En Santa Cruz convivimos a diario con una belleza natural única, pero
también con sus desafíos. Uno de ellos es la presencia desmedida de guanacos
en las rutas. La situación ha dejado de ser esporádica: ya no se trata de verlos
ocasionalmente, sino de una invasión constante en caminos provinciales y
nacionales, con el riesgo permanente que implica para quienes transitamos
por allí.
El problema es claro: los guanacos están cruzando o permaneciendo sobre la
cinta asfáltica, especialmente en los tramos cercanos al Parque Nacional
Monte León y otras zonas rurales. Esto pone en riesgo a conductores,
pasajeros y también a los propios animales, ya que los atropellos son cada vez
más frecuentes. En rutas donde la circulación es fluida por el turismo, el
transporte de carga o el trabajo rural, un animal de gran porte que aparece
repentinamente puede significar una tragedia.

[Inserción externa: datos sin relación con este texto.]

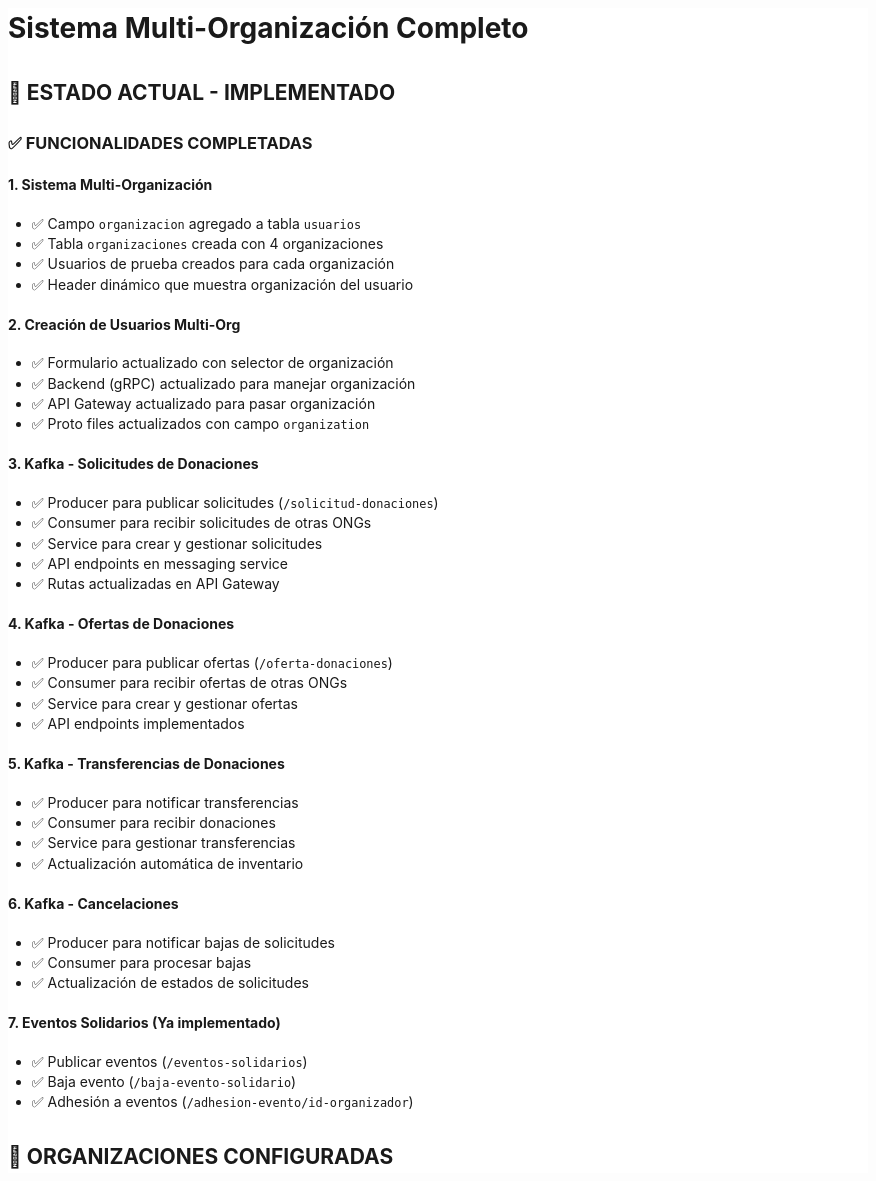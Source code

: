 # Sistema Multi-Organización Completo

## 🎯 ESTADO ACTUAL - IMPLEMENTADO

### ✅ FUNCIONALIDADES COMPLETADAS

#### 1. **Sistema Multi-Organización**
- ✅ Campo `organizacion` agregado a tabla `usuarios`
- ✅ Tabla `organizaciones` creada con 4 organizaciones
- ✅ Usuarios de prueba creados para cada organización
- ✅ Header dinámico que muestra organización del usuario

#### 2. **Creación de Usuarios Multi-Org**
- ✅ Formulario actualizado con selector de organización
- ✅ Backend (gRPC) actualizado para manejar organización
- ✅ API Gateway actualizado para pasar organización
- ✅ Proto files actualizados con campo `organization`

#### 3. **Kafka - Solicitudes de Donaciones**
- ✅ Producer para publicar solicitudes (`/solicitud-donaciones`)
- ✅ Consumer para recibir solicitudes de otras ONGs
- ✅ Service para crear y gestionar solicitudes
- ✅ API endpoints en messaging service
- ✅ Rutas actualizadas en API Gateway

#### 4. **Kafka - Ofertas de Donaciones**
- ✅ Producer para publicar ofertas (`/oferta-donaciones`)
- ✅ Consumer para recibir ofertas de otras ONGs
- ✅ Service para crear y gestionar ofertas
- ✅ API endpoints implementados

#### 5. **Kafka - Transferencias de Donaciones**
- ✅ Producer para notificar transferencias
- ✅ Consumer para recibir donaciones
- ✅ Service para gestionar transferencias
- ✅ Actualización automática de inventario

#### 6. **Kafka - Cancelaciones**
- ✅ Producer para notificar bajas de solicitudes
- ✅ Consumer para procesar bajas
- ✅ Actualización de estados de solicitudes

#### 7. **Eventos Solidarios** (Ya implementado)
- ✅ Publicar eventos (`/eventos-solidarios`)
- ✅ Baja evento (`/baja-evento-solidario`)
- ✅ Adhesión a eventos (`/adhesion-evento/id-organizador`)

## 🏢 ORGANIZACIONES CONFIGURADAS
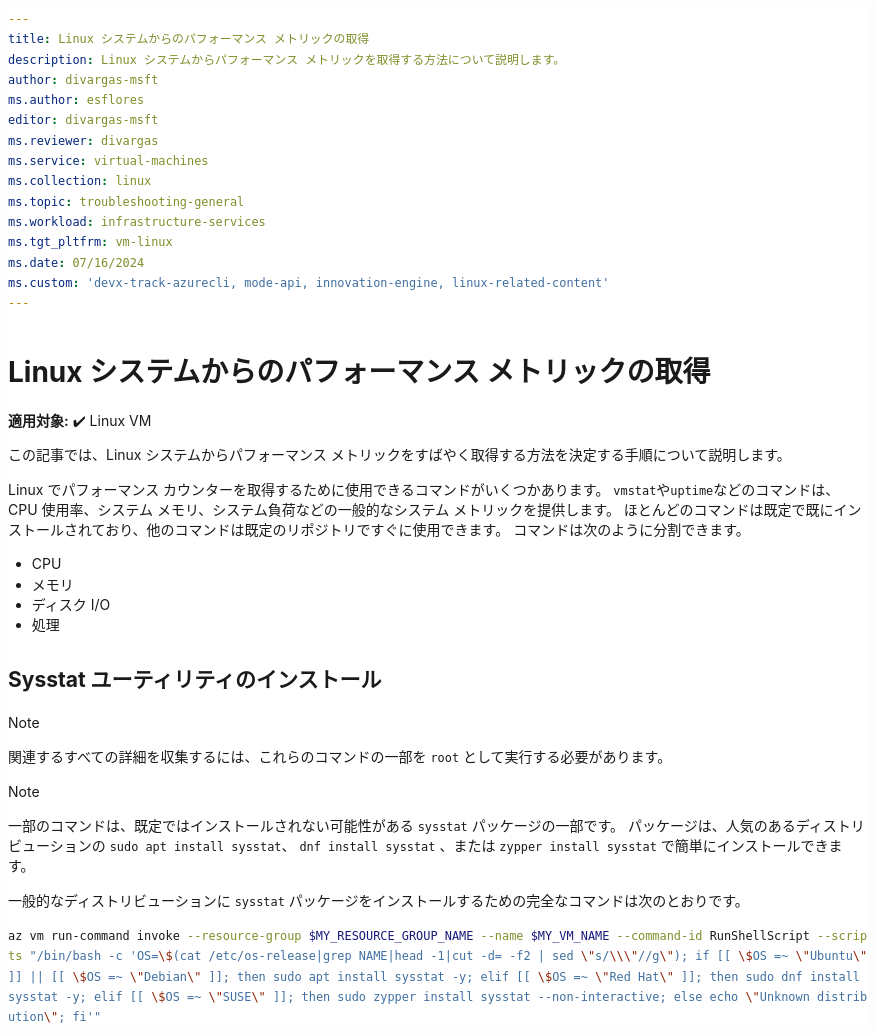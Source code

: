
 ```yaml
---
title: Linux システムからのパフォーマンス メトリックの取得
description: Linux システムからパフォーマンス メトリックを取得する方法について説明します。
author: divargas-msft
ms.author: esflores
editor: divargas-msft
ms.reviewer: divargas
ms.service: virtual-machines
ms.collection: linux
ms.topic: troubleshooting-general
ms.workload: infrastructure-services
ms.tgt_pltfrm: vm-linux
ms.date: 07/16/2024
ms.custom: 'devx-track-azurecli, mode-api, innovation-engine, linux-related-content'
---
```


# Linux システムからのパフォーマンス メトリックの取得

**適用対象:** :heavy_check_mark: Linux VM

この記事では、Linux システムからパフォーマンス メトリックをすばやく取得する方法を決定する手順について説明します。

Linux でパフォーマンス カウンターを取得するために使用できるコマンドがいくつかあります。 `vmstat`や`uptime`などのコマンドは、CPU 使用率、システム メモリ、システム負荷などの一般的なシステム メトリックを提供します。
ほとんどのコマンドは既定で既にインストールされており、他のコマンドは既定のリポジトリですぐに使用できます。
コマンドは次のように分割できます。

* CPU
* メモリ
* ディスク I/O
* 処理

## Sysstat ユーティリティのインストール



> [!NOTE]
> 関連するすべての詳細を収集するには、これらのコマンドの一部を `root` として実行する必要があります。

> [!NOTE]
> 一部のコマンドは、既定ではインストールされない可能性がある `sysstat` パッケージの一部です。 パッケージは、人気のあるディストリビューションの `sudo apt install sysstat`、 `dnf install sysstat` 、または `zypper install sysstat` で簡単にインストールできます。

一般的なディストリビューションに `sysstat` パッケージをインストールするための完全なコマンドは次のとおりです。

```bash
az vm run-command invoke --resource-group $MY_RESOURCE_GROUP_NAME --name $MY_VM_NAME --command-id RunShellScript --scripts "/bin/bash -c 'OS=\$(cat /etc/os-release|grep NAME|head -1|cut -d= -f2 | sed \"s/\\\"//g\"); if [[ \$OS =~ \"Ubuntu\" ]] || [[ \$OS =~ \"Debian\" ]]; then sudo apt install sysstat -y; elif [[ \$OS =~ \"Red Hat\" ]]; then sudo dnf install sysstat -y; elif [[ \$OS =~ \"SUSE\" ]]; then sudo zypper install sysstat --non-interactive; else echo \"Unknown distribution\"; fi'"
```
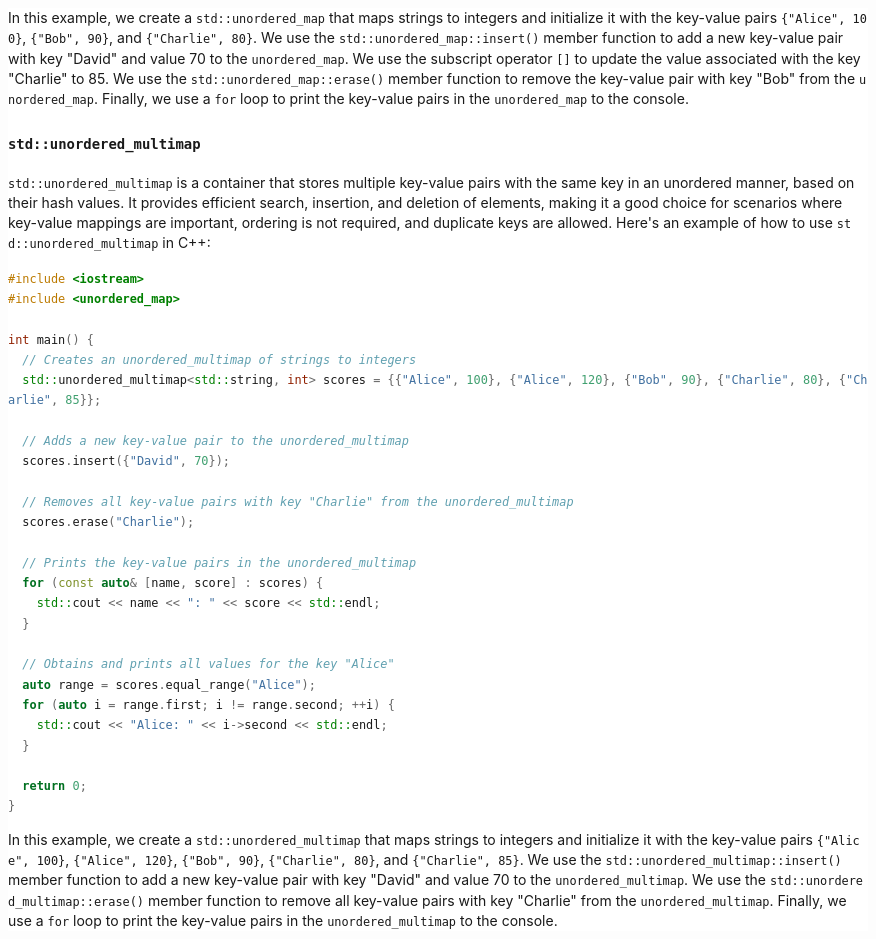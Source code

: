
 ```cpp
```
In this example, we create a `std::unordered_map` that maps strings to integers and initialize it with the key-value pairs `{"Alice", 100}`, `{"Bob", 90}`, and `{"Charlie", 80}`. We use the `std::unordered_map::insert()` member function to add a new key-value pair with key "David" and value 70 to the `unordered_map`. We use the subscript operator `[]` to update the value associated with the key "Charlie" to 85. We use the `std::unordered_map::erase()` member function to remove the key-value pair with key "Bob" from the `unordered_map`. Finally, we use a `for` loop to print the key-value pairs in the `unordered_map` to the console.

### `std::unordered_multimap`
`std::unordered_multimap` is a container that stores multiple key-value pairs with the same key in an unordered manner, based on their hash values. It provides efficient search, insertion, and deletion of elements, making it a good choice for scenarios where key-value mappings are important, ordering is not required, and duplicate keys are allowed. Here's an example of how to use `std::unordered_multimap` in C++:
```cpp
#include <iostream>
#include <unordered_map>

int main() {
  // Creates an unordered_multimap of strings to integers
  std::unordered_multimap<std::string, int> scores = {{"Alice", 100}, {"Alice", 120}, {"Bob", 90}, {"Charlie", 80}, {"Charlie", 85}};

  // Adds a new key-value pair to the unordered_multimap
  scores.insert({"David", 70});

  // Removes all key-value pairs with key "Charlie" from the unordered_multimap
  scores.erase("Charlie");

  // Prints the key-value pairs in the unordered_multimap
  for (const auto& [name, score] : scores) {
    std::cout << name << ": " << score << std::endl;
  }

  // Obtains and prints all values for the key "Alice"
  auto range = scores.equal_range("Alice");
  for (auto i = range.first; i != range.second; ++i) {
    std::cout << "Alice: " << i->second << std::endl;
  }

  return 0;
}
```
In this example, we create a `std::unordered_multimap` that maps strings to integers and initialize it with the key-value pairs `{"Alice", 100}`, `{"Alice", 120}`, `{"Bob", 90}`, `{"Charlie", 80}`, and `{"Charlie", 85}`. We use the `std::unordered_multimap::insert()` member function to add a new key-value pair with key "David" and value 70 to the `unordered_multimap`. We use the `std::unordered_multimap::erase()` member function to remove all key-value pairs with key "Charlie" from the `unordered_multimap`. Finally, we use a `for` loop to print the key-value pairs in the `unordered_multimap` to the console.
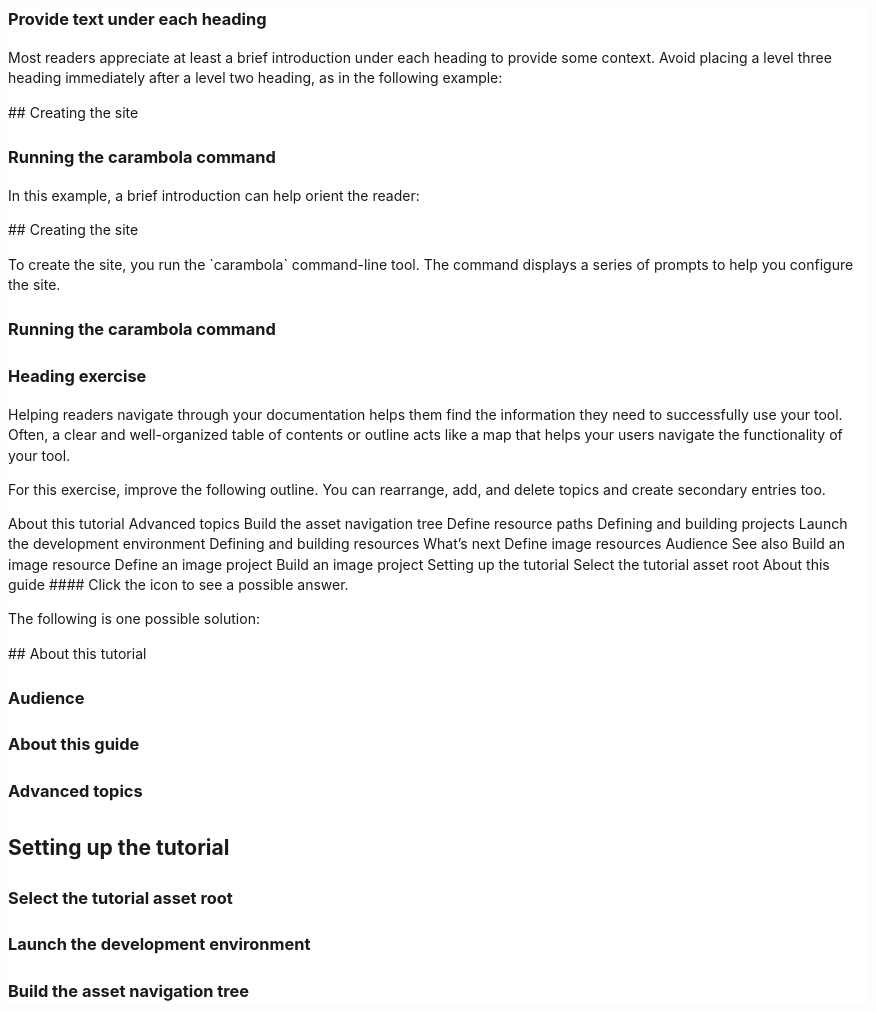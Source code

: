 ### Provide text under each heading

Most readers appreciate at least a brief introduction under each heading to provide some context. Avoid placing a level three heading immediately after a level two heading, as in the following example:

\#\# Creating the site

### Running the carambola command

In this example, a brief introduction can help orient the reader:

\#\# Creating the site

To create the site, you run the \`carambola\` command-line tool. The command displays a series of prompts to help you configure the site.

### Running the carambola command

### Heading exercise

Helping readers navigate through your documentation helps them find the information they need to successfully use your tool. Often, a clear and well-organized table of contents or outline acts like a map that helps your users navigate the functionality of your tool.

For this exercise, improve the following outline. You can rearrange, add, and delete topics and create secondary entries too.

About this tutorial Advanced topics Build the asset navigation tree Define resource paths Defining and building projects Launch the development environment Defining and building resources What’s next Define image resources Audience See also Build an image resource Define an image project Build an image project Setting up the tutorial Select the tutorial asset root About this guide \#\#\#\# Click the icon to see a possible answer.

The following is one possible solution:

\#\# About this tutorial

### Audience

### About this guide

### Advanced topics

## Setting up the tutorial

### Select the tutorial asset root

### Launch the development environment

### Build the asset navigation tree
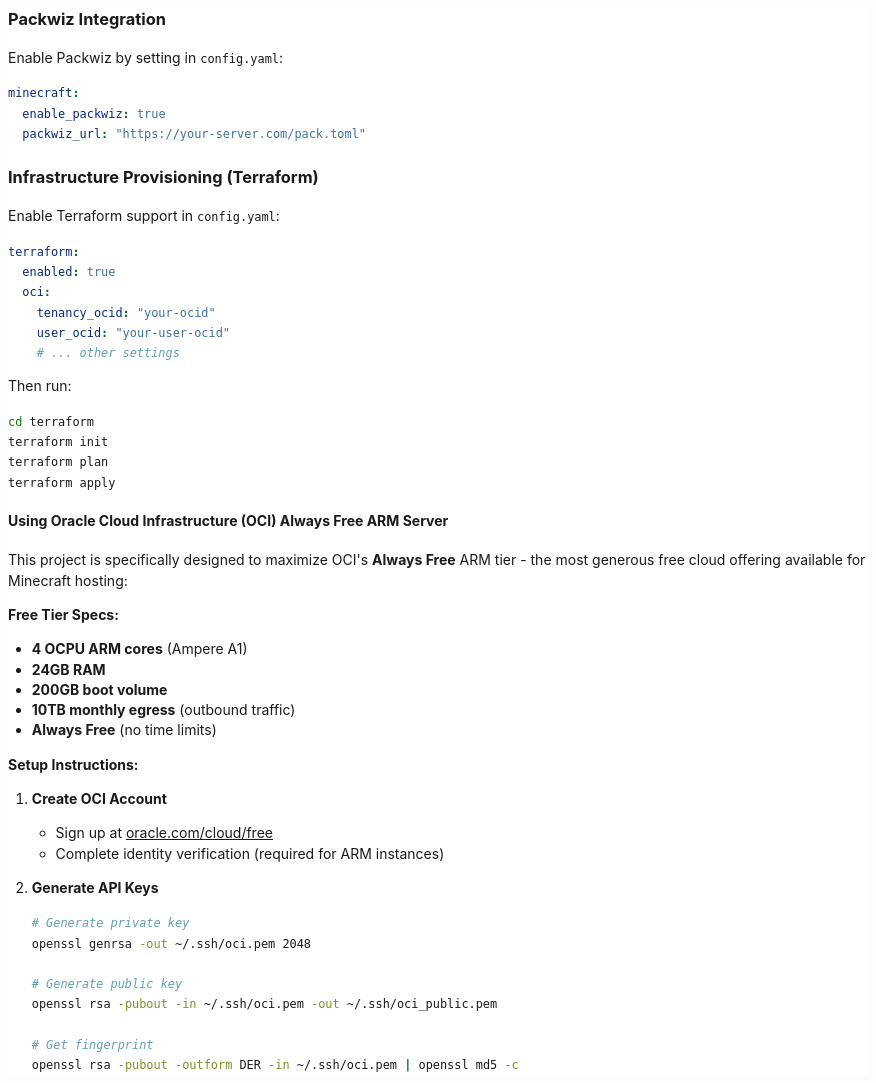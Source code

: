 ### Packwiz Integration

Enable Packwiz by setting in `config.yaml`:

```yaml
minecraft:
  enable_packwiz: true
  packwiz_url: "https://your-server.com/pack.toml"
```

### Infrastructure Provisioning (Terraform)

Enable Terraform support in `config.yaml`:

```yaml
terraform:
  enabled: true
  oci:
    tenancy_ocid: "your-ocid"
    user_ocid: "your-user-ocid"
    # ... other settings
```

Then run:
```bash
cd terraform
terraform init
terraform plan
terraform apply
```

#### Using Oracle Cloud Infrastructure (OCI) Always Free ARM Server

This project is specifically designed to maximize OCI's **Always Free** ARM tier - the most generous free cloud offering available for Minecraft hosting:

**Free Tier Specs:**
- **4 OCPU ARM cores** (Ampere A1)
- **24GB RAM** 
- **200GB boot volume**
- **10TB monthly egress** (outbound traffic)
- **Always Free** (no time limits)

**Setup Instructions:**

1. **Create OCI Account**
   - Sign up at [oracle.com/cloud/free](https://oracle.com/cloud/free)
   - Complete identity verification (required for ARM instances)

2. **Generate API Keys**
   ```bash
   # Generate private key
   openssl genrsa -out ~/.ssh/oci.pem 2048
   
   # Generate public key
   openssl rsa -pubout -in ~/.ssh/oci.pem -out ~/.ssh/oci_public.pem
   
   # Get fingerprint
   openssl rsa -pubout -outform DER -in ~/.ssh/oci.pem | openssl md5 -c
   ```
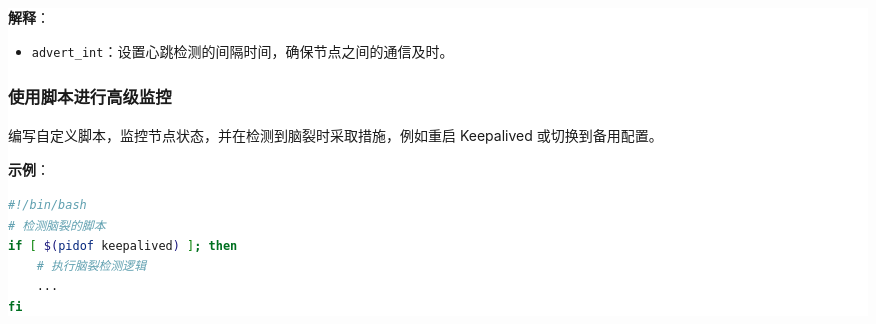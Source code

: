 **解释**：
- `advert_int`：设置心跳检测的间隔时间，确保节点之间的通信及时。

### 使用脚本进行高级监控

编写自定义脚本，监控节点状态，并在检测到脑裂时采取措施，例如重启 Keepalived 或切换到备用配置。

**示例**：

```bash
#!/bin/bash
# 检测脑裂的脚本
if [ $(pidof keepalived) ]; then
    # 执行脑裂检测逻辑
    ...
fi
```






















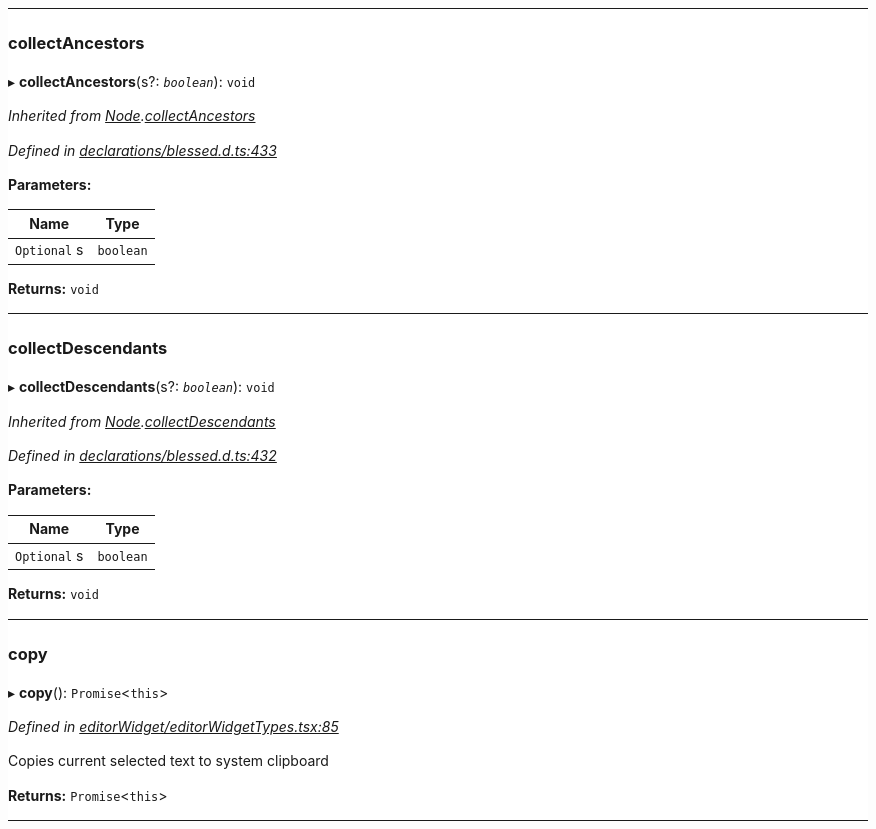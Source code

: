___
<a id="collectancestors"></a>

###  collectAncestors

▸ **collectAncestors**(s?: *`boolean`*): `void`

*Inherited from [Node](../classes/_declarations_blessed_d_.widgets.node.md).[collectAncestors](../classes/_declarations_blessed_d_.widgets.node.md#collectancestors)*

*Defined in [declarations/blessed.d.ts:433](https://github.com/cancerberoSgx/accursed/blob/978b980/src/declarations/blessed.d.ts#L433)*

**Parameters:**

| Name | Type |
| ------ | ------ |
| `Optional` s | `boolean` |

**Returns:** `void`

___
<a id="collectdescendants"></a>

###  collectDescendants

▸ **collectDescendants**(s?: *`boolean`*): `void`

*Inherited from [Node](../classes/_declarations_blessed_d_.widgets.node.md).[collectDescendants](../classes/_declarations_blessed_d_.widgets.node.md#collectdescendants)*

*Defined in [declarations/blessed.d.ts:432](https://github.com/cancerberoSgx/accursed/blob/978b980/src/declarations/blessed.d.ts#L432)*

**Parameters:**

| Name | Type |
| ------ | ------ |
| `Optional` s | `boolean` |

**Returns:** `void`

___
<a id="copy"></a>

###  copy

▸ **copy**(): `Promise`<`this`>

*Defined in [editorWidget/editorWidgetTypes.tsx:85](https://github.com/cancerberoSgx/accursed/blob/978b980/src/editorWidget/editorWidgetTypes.tsx#L85)*

Copies current selected text to system clipboard

**Returns:** `Promise`<`this`>

___
<a id="delete"></a>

Lo que causa esta situación es un desequilibrio natural y legal. El guanaco,
que no tiene predadores naturales en esa región y cuya caza está altamente
restringida, se multiplica sin control. Los alambrados comunes no lo detienen.
Sale del parque, ingresa a campos privados, cruza rutas, se desorienta y
representa un peligro que no puede seguir siendo ignorado.
No atender este problema puede derivar en consecuencias irreversibles:
pérdidas de vidas humanas, daños materiales, perjuicios para productores
rurales, y también la pérdida innecesaria de animales salvajes atropellados en
las rutas. Si no se toman medidas coordinadas entre la Nación y la Provincia,
la situación solo puede agravarse.
Lo que debe suceder es una acción conjunta, razonada y equilibrada:
preservar al guanaco sin poner en riesgo la vida humana. Para eso hay que
elevar los alambrados perimetrales del Parque Nacional Monte León,
garantizar la captura y el traslado de los ejemplares hacia zonas seguras, y
evaluar, con intervención del Consejo Agrario Provincial, la posibilidad de una
caza selectiva, limitada geográficamente y temporalmente, en aquellas áreas
donde la superpoblación sea evidente.
Para contribuir con una solución concreta, esta propuesta la presenté el 23
de abril de 2008 mediante el expediente N.º 136, en la Honorable Cámara de
Diputados de la Provincia de Santa Cruz. Solicité convocar al Consejo
Provincial de Seguridad Vial, impulsar la captura y traslado de los animales a
la Reserva de Fauna, y elevar los alambrados del Parque Nacional Monte León
para evitar que los guanacos abandonen la zona protegida. Porque preservar
la fauna también es cuidar la vida. Y no se puede elegir entre una cosa u otra:
tenemos que hacer ambas, con responsabilidad.